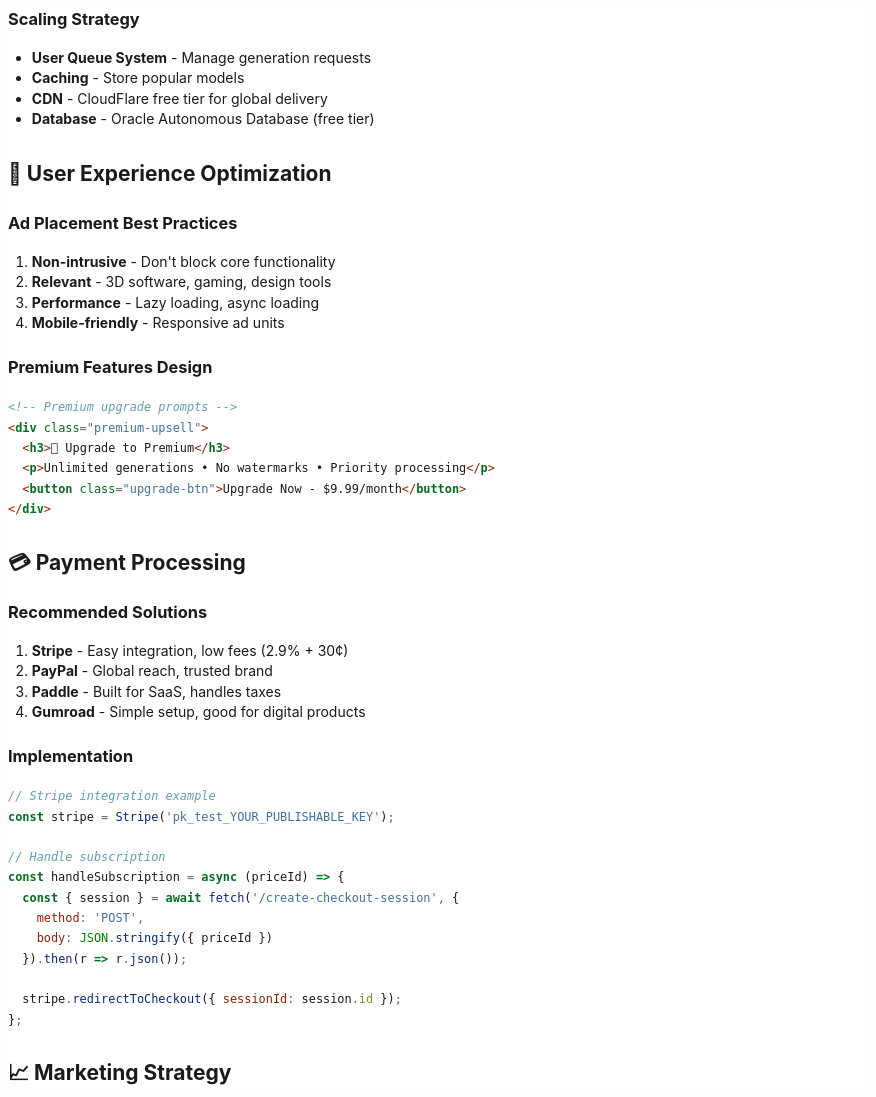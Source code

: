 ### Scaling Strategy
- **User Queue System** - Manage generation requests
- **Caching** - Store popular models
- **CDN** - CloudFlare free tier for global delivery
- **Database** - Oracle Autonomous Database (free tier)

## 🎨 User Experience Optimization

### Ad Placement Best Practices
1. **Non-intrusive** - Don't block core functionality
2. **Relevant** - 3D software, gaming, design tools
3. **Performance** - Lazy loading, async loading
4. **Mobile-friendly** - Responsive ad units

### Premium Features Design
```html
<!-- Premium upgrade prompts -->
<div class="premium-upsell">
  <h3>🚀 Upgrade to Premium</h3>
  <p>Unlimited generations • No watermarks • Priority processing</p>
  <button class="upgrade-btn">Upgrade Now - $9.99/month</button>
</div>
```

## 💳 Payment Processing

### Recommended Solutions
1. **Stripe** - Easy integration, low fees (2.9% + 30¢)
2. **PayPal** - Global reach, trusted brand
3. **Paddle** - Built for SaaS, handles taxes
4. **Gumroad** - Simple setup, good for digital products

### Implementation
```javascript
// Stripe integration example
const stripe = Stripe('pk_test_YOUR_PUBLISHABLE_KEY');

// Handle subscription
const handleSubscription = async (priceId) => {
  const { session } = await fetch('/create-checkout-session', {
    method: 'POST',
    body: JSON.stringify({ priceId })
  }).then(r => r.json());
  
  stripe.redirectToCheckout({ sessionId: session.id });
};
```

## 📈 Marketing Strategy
· · · ·
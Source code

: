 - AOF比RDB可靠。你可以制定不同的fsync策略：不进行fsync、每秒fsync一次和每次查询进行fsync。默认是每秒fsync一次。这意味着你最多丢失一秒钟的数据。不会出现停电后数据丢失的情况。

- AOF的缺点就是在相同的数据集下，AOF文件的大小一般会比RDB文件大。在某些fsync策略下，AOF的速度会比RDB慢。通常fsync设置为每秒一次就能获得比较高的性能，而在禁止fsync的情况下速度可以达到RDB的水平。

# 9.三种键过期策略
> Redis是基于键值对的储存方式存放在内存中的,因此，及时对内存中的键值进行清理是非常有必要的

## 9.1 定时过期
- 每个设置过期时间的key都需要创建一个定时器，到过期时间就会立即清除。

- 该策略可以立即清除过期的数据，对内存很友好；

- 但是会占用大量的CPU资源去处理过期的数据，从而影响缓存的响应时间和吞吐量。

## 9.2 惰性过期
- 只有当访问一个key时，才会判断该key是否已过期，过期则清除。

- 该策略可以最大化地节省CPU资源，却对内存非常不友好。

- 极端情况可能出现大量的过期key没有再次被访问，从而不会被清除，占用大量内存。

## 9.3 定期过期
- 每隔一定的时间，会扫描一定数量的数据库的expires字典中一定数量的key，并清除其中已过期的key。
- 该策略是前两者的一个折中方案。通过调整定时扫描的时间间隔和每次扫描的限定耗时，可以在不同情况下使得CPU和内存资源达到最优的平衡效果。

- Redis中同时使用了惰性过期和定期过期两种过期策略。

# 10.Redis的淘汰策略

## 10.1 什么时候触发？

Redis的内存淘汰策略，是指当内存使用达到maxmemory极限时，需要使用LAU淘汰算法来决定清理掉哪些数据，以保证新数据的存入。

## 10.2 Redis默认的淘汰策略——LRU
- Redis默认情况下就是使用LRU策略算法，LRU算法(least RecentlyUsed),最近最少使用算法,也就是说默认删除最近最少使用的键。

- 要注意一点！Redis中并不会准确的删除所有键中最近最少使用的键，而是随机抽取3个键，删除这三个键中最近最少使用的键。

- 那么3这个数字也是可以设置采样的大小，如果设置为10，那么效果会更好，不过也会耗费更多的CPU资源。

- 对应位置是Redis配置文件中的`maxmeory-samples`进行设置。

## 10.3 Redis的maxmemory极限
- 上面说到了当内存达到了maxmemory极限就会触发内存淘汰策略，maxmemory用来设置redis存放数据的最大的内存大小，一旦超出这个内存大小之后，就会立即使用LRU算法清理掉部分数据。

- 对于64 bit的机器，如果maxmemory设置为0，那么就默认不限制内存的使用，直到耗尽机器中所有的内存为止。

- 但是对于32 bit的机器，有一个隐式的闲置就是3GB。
· · · ·
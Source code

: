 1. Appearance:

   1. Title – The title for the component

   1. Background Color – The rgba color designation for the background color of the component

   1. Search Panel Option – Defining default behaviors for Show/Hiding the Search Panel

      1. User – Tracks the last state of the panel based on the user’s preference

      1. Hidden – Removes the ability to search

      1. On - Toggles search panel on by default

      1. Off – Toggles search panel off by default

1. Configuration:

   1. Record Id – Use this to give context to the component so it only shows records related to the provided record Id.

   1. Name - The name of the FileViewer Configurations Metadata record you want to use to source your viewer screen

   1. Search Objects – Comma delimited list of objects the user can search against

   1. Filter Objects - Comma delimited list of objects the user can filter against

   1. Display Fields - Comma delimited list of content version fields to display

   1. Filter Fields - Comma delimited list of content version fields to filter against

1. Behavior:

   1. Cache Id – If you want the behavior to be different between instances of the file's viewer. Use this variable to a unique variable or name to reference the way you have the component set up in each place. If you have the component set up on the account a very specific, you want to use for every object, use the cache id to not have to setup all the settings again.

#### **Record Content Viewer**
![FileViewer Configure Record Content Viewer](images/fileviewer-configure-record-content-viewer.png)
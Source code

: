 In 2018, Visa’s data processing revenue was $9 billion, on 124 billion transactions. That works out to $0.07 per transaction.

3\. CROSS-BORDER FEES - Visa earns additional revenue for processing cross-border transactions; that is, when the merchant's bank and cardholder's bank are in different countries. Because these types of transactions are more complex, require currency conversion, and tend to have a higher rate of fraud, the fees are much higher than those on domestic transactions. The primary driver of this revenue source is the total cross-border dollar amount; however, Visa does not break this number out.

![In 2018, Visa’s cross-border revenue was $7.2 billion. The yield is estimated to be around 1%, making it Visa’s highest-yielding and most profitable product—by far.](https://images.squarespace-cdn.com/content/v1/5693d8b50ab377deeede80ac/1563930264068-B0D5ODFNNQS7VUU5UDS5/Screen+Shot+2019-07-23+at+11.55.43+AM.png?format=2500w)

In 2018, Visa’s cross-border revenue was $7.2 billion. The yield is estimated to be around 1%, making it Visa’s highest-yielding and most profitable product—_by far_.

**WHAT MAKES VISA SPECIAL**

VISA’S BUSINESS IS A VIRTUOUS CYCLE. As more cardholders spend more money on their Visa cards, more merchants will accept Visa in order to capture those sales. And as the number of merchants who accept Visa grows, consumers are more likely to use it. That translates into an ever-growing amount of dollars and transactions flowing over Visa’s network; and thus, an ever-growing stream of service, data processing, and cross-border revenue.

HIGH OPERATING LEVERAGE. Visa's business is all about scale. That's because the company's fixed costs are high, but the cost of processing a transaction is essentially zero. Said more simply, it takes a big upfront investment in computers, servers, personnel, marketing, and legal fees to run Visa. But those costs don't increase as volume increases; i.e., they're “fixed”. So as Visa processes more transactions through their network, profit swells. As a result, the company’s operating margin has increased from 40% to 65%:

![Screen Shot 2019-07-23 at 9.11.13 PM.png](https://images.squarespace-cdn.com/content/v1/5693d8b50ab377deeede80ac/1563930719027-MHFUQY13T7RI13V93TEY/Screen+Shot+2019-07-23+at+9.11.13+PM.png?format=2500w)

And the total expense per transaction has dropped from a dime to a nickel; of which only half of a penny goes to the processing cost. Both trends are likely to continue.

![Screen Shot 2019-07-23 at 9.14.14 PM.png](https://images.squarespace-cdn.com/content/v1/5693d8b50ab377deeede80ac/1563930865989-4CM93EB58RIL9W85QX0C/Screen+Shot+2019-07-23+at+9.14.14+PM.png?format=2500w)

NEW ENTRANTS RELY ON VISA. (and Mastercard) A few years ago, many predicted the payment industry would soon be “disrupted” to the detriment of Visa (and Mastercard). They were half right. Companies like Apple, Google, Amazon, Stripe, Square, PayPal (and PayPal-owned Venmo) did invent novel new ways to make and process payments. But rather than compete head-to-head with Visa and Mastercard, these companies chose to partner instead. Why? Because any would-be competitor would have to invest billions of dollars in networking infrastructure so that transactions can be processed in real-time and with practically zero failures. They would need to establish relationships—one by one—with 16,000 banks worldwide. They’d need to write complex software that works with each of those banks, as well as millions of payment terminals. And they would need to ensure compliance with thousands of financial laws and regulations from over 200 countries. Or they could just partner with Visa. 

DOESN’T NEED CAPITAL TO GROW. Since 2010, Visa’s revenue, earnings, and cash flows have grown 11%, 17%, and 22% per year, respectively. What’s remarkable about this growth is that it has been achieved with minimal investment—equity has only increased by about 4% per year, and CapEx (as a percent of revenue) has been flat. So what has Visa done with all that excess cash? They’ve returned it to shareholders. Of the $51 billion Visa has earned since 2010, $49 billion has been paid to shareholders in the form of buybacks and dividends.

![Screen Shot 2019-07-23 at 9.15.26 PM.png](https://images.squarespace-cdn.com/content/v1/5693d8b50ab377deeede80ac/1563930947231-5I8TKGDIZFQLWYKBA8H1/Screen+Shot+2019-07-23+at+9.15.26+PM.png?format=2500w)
· · · ·
What you have to do –
Across the listing, count every line with "component" in it and give the number only.

Response to the task –
4